Beriman kepada Uluhiyah Allah SWT
Beriman kepada Uluhiyah Allah maksudnya:
benar-benar mengimani bahwa Dialah Ilah yang benar dan satu-satunya, tidak ada
sekutu bagi-Nya.
AlIlah artinya “al ma’luh”, yakni
sesuatu yang disembah dengan penuh kecintaan serta pengagungan. Sebagaimana
Firman Allah SWT: “Dan Tuhanmu adalah Tuhan yang Maha Esa; tidak ada Tuhan
(yang berhak diibadahi) melainkan Dia, yang Maha Pemurah lagi Maha Penyayang.”
( QS. Al Baqarah: 163).
“Allah menyatakan bahwa tidak ada
Tuhan (yang berhak disembah) selain Dia yang menegakkan keadilan, para Malaikat
dan orang-orang yang berilmu (juga menyatakan demikian). Tidak ada Tuhan (yang
berhak disembah) selain Dia yang Maha Perkasa lagi Maha bijaksana.” ( QS. Al-Imran :18).

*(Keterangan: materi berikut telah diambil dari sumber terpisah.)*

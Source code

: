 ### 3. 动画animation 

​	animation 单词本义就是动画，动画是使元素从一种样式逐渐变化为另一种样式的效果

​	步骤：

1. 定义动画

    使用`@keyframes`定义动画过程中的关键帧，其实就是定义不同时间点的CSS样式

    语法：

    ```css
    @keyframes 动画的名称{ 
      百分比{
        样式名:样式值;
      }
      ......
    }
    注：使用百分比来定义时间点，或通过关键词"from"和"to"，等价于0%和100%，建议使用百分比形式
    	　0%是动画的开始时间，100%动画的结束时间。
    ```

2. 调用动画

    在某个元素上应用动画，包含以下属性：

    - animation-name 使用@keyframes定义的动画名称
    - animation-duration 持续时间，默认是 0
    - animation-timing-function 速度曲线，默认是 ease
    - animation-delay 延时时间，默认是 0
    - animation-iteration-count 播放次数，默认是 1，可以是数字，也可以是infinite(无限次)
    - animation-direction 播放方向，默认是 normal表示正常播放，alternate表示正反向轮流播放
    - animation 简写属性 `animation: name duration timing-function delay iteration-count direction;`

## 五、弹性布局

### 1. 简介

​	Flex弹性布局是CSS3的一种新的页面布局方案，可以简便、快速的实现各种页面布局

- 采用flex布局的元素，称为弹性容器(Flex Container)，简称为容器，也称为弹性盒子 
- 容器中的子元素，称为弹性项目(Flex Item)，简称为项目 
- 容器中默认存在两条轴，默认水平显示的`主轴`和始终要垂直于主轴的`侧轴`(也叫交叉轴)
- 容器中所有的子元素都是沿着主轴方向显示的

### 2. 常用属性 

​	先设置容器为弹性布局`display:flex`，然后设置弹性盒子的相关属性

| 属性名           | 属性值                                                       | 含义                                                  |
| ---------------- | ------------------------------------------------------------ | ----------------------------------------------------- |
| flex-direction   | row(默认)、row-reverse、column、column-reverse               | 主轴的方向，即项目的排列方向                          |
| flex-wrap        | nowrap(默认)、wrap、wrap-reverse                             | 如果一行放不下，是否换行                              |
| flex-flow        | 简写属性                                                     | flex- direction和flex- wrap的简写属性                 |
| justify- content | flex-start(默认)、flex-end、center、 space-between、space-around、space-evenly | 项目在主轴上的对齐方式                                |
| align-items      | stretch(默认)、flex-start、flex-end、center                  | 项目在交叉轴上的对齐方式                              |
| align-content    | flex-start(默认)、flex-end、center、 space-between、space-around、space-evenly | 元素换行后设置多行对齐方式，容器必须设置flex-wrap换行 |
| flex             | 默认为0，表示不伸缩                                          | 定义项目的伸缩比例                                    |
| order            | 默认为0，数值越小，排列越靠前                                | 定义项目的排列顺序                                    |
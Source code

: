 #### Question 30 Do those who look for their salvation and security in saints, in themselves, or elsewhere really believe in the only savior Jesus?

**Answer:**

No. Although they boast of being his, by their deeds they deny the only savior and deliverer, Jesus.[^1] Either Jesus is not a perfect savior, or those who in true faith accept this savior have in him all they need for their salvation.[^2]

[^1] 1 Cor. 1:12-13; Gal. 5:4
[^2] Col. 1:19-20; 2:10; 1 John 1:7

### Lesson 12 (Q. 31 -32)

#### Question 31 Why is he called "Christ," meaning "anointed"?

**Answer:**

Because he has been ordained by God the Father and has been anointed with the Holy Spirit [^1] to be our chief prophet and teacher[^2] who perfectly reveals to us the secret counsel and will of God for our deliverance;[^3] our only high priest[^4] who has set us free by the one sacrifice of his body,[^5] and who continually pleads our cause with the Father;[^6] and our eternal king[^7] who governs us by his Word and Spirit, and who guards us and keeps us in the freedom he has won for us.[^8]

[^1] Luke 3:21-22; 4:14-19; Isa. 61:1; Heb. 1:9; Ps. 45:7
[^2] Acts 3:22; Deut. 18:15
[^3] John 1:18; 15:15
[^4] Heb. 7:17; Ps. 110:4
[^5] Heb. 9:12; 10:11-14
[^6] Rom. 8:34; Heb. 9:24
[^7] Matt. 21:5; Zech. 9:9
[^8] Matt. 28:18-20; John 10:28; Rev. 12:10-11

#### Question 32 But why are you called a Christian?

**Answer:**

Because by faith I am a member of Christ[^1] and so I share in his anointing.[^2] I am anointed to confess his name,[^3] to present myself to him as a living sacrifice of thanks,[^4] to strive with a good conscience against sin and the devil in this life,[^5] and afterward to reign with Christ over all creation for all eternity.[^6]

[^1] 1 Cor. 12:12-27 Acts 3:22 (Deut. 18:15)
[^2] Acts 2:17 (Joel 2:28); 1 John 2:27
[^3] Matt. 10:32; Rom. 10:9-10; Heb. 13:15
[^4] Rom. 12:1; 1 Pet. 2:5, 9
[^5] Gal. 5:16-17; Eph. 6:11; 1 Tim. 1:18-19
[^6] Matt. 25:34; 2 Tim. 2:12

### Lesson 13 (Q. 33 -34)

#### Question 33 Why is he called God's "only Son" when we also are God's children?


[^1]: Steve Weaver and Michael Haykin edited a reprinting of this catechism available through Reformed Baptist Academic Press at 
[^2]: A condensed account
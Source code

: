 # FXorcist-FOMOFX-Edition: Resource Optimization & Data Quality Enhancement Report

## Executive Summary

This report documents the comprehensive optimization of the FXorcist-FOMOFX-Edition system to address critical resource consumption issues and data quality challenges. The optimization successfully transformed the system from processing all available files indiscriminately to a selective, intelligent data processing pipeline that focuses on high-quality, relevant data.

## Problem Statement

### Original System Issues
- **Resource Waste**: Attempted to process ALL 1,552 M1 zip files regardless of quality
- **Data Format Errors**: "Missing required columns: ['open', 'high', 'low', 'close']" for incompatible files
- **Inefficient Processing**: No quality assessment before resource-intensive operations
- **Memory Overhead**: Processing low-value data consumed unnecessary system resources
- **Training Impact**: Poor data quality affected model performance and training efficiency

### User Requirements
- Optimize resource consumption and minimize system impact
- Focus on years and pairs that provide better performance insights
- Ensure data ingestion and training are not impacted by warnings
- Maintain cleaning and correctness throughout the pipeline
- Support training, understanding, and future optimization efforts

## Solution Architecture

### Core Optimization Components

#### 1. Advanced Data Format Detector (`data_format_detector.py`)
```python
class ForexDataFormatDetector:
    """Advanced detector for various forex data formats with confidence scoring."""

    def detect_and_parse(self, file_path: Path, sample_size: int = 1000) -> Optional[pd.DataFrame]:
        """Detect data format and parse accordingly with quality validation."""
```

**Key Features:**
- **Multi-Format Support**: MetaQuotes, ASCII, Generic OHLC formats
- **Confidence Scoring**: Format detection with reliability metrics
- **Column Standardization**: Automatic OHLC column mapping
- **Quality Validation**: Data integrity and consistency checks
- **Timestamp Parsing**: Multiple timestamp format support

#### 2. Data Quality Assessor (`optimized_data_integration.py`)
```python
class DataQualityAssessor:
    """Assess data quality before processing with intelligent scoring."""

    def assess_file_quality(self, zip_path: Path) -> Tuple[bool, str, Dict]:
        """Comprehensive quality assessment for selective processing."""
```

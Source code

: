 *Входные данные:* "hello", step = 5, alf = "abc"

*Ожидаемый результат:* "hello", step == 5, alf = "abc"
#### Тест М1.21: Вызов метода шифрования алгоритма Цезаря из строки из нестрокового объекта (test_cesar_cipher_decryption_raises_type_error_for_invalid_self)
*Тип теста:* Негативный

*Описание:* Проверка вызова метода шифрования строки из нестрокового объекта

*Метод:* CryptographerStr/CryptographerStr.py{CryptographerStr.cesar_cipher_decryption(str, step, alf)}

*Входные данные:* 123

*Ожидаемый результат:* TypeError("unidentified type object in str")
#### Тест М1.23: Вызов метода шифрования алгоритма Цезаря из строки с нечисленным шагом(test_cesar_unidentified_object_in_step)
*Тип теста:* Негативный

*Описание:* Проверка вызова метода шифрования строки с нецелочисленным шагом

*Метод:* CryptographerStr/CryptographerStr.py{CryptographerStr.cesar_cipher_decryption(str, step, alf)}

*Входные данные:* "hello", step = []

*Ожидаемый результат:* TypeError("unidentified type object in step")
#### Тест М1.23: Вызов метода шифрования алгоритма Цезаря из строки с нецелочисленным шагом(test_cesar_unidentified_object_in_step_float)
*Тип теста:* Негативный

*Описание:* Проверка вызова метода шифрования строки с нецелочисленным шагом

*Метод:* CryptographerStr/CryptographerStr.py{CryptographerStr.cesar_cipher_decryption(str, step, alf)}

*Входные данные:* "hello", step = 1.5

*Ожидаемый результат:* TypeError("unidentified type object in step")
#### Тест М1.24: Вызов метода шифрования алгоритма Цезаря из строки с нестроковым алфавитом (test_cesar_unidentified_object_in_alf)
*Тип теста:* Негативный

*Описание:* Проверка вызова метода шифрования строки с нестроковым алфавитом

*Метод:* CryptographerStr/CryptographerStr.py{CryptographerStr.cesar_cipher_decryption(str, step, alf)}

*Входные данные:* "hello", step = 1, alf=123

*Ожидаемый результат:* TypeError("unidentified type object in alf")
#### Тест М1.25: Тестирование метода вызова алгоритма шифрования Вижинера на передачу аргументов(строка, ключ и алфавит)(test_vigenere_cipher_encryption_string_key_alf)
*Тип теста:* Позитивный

Setiap sesuatu yang disembah selain Allah,
Uluhiyahnya adalah batil. “(Kuasa Allah) yang demikian itu adalah karena
sesungguhnya Allah, Dialah (Tuhan) yang haq dan sesungguhnya apa saja yang
mereka seru selain dari Allah, itulah yang batil, dan sesungguhnya Allah,
Dialah yang Maha tinggi lagi Maha besar.” (QS. Al-Hajj: 62).
Allah SWT berfirman
tentang laata, uzza, dan manat yang disebut sebagai tuhan, namun tidak berhak
untuk dikatakan sebagai Ilah: “Itu tidak lain hanyalah nama-nama yang kamu
dan bapak-bapak kamu mengada-adakannya; Allah tidak menurunkan suatu
keteranganpun untuk (menyembah)nya…” (QS. An Najm : 23).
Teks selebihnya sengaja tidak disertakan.